In R, if using ANOVA and treating time as a factor (e.g. not numeric), then do:

library(ez)

ezANOVA(
    data = my_data
    , dv = .(my_dv)
    , wid = .(individual)
    , within = .(time)
    , between = .(concentration,experiment)
)

However, this:

  1. treats experiment as a fixed effect, whereas it might more reasonably be considered a random effect (thanks Henrik!)
  2. treats time as non-continuous
  3. assumes sphericity across the levels of time

An approach that solves all three issues is to employ a mixed effects model. If you think that the effect of time is linear, then leave time as a numeric variable and do:

library(lme4)

lmer(
    data = my_data
    , formula = my_dv ~ time*concentration+(1|individual)+(1|experiment)
)

If you don't think time is linear, you could convert it to a factor and repeat the above, or use generalized additive mixed modelling:

library(gamm4)
fit <- gamm4(
    data = my_data
    , formula = my_dv ~ time+concentration+s(time,by=concentration,bs='tp')
    , random = ~ (1|individual) + (1|experiment)
)
print(fit$gam)

That assumes that experiment only shifts the time function, but lets concentration change the shape of the time function.
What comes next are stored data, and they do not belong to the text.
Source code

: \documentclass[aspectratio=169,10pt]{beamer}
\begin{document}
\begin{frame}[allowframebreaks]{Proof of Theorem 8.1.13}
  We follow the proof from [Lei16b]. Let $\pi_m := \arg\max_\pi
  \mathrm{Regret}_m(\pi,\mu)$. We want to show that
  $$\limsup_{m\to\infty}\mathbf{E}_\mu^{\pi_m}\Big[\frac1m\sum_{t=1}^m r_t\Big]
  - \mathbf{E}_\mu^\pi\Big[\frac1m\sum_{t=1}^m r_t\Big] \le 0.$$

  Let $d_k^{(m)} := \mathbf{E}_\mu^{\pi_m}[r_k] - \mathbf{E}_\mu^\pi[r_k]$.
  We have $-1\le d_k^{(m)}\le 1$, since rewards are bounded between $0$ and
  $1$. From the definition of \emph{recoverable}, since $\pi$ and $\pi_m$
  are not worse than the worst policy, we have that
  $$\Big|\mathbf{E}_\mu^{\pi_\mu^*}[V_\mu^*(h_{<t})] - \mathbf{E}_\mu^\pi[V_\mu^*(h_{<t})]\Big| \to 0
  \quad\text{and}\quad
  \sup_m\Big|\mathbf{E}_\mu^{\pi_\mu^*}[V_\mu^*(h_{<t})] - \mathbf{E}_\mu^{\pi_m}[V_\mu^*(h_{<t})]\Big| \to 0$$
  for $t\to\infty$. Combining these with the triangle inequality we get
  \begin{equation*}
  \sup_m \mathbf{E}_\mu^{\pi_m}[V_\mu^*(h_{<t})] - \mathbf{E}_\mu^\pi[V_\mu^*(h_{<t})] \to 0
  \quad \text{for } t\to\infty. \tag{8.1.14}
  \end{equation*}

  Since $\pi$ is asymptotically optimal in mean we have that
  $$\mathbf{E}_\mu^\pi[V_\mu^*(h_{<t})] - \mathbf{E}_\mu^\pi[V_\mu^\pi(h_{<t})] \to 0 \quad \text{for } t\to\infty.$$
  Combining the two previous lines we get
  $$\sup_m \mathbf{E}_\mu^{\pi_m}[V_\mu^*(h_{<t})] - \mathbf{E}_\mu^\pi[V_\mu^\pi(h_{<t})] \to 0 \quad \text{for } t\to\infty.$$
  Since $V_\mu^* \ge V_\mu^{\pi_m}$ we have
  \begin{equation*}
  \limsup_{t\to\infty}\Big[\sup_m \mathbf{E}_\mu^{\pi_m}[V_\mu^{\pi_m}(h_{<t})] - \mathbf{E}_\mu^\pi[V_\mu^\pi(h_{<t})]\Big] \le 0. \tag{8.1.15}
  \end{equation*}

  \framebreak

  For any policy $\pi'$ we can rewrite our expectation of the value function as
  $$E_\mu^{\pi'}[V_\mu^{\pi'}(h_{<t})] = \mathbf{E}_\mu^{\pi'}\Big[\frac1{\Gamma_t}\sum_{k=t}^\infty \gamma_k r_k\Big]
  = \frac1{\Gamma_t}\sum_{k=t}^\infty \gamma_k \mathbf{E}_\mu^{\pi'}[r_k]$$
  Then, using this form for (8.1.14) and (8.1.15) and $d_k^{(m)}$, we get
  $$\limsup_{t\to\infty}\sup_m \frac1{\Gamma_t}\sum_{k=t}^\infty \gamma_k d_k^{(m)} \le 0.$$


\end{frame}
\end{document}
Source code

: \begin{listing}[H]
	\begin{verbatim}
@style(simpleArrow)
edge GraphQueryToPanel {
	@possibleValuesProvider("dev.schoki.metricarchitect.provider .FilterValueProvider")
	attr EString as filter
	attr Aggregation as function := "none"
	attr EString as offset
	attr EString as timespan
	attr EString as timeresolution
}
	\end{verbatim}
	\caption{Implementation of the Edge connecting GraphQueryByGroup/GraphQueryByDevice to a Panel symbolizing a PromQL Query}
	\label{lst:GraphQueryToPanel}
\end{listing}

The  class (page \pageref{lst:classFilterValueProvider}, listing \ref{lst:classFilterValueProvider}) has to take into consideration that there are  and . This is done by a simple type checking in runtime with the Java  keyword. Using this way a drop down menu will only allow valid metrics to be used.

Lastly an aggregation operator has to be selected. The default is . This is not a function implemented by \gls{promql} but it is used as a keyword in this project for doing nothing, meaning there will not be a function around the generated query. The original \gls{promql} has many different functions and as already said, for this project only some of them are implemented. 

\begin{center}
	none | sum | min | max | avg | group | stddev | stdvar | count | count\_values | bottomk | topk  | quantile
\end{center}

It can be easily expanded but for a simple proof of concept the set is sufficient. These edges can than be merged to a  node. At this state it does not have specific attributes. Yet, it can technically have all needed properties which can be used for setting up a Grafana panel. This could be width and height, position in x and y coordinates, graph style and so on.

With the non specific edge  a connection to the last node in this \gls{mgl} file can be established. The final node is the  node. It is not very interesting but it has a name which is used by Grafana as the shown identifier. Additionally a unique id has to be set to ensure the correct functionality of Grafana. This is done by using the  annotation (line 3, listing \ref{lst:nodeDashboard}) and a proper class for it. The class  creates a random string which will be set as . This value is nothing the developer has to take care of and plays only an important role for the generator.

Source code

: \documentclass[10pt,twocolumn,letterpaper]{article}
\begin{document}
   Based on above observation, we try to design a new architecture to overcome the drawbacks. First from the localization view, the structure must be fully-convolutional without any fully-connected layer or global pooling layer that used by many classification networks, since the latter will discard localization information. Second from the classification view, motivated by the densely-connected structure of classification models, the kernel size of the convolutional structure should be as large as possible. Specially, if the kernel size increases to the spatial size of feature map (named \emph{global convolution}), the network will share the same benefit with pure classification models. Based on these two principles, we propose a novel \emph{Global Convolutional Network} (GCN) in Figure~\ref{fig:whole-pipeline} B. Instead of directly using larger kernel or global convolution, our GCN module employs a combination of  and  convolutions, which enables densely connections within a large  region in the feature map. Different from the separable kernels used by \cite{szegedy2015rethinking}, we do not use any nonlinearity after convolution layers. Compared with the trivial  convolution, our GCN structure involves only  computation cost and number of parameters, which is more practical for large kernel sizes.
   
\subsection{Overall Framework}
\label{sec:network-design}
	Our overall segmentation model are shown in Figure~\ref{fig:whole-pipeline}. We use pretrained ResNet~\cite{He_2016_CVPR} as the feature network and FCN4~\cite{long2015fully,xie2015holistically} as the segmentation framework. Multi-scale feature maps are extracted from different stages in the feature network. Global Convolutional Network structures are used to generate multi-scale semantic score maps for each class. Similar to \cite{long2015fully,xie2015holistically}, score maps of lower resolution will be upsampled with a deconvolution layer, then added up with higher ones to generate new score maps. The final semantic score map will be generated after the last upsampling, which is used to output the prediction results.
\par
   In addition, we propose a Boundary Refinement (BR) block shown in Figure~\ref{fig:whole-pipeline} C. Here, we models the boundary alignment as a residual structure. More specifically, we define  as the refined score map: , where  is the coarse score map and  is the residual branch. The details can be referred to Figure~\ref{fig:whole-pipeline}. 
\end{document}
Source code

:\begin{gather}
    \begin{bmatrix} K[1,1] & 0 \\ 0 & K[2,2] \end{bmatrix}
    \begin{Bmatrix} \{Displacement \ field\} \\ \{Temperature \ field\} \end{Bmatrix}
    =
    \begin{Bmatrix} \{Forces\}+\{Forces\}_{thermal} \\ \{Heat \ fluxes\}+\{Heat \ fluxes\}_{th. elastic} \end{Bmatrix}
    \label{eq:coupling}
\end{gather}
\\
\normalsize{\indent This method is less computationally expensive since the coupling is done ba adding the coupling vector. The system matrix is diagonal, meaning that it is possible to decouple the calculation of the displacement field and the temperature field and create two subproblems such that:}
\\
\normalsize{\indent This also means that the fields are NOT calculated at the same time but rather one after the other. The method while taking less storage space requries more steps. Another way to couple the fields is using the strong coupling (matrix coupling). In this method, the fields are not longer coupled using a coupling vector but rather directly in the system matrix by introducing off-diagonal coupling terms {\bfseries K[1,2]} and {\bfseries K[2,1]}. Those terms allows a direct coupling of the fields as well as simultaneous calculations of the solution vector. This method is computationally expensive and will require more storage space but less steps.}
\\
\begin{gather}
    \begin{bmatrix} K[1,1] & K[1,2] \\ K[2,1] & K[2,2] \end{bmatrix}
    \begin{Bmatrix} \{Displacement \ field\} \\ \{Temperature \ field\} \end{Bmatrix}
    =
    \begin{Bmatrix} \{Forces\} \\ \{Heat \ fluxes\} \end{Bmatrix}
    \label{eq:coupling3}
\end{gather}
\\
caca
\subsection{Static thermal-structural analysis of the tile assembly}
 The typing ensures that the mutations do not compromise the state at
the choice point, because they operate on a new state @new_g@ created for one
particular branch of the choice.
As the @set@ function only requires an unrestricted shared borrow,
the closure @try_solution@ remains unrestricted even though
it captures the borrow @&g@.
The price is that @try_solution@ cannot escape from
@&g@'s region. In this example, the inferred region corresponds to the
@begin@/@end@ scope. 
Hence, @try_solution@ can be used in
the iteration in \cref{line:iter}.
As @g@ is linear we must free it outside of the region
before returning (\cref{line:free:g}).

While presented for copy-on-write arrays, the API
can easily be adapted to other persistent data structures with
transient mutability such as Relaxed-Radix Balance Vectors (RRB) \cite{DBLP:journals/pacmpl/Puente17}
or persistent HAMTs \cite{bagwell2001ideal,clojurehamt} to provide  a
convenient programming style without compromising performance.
I have a hard time figuring out how to visualise the results from single gamm4 fits, so I usually obtain the fitted model's predictions across the fixed-effects space then bootstrap (in your case, sampling individuals with replacement within each experiment) confidence intervals around these predictions.

Also, all of the above assume that residuals are gaussian; if you're dealing with anything different (eg. binomial data), then you need to change the "family" arguments of lmer and gamm4 (ezANOVA can't do anything but gaussian).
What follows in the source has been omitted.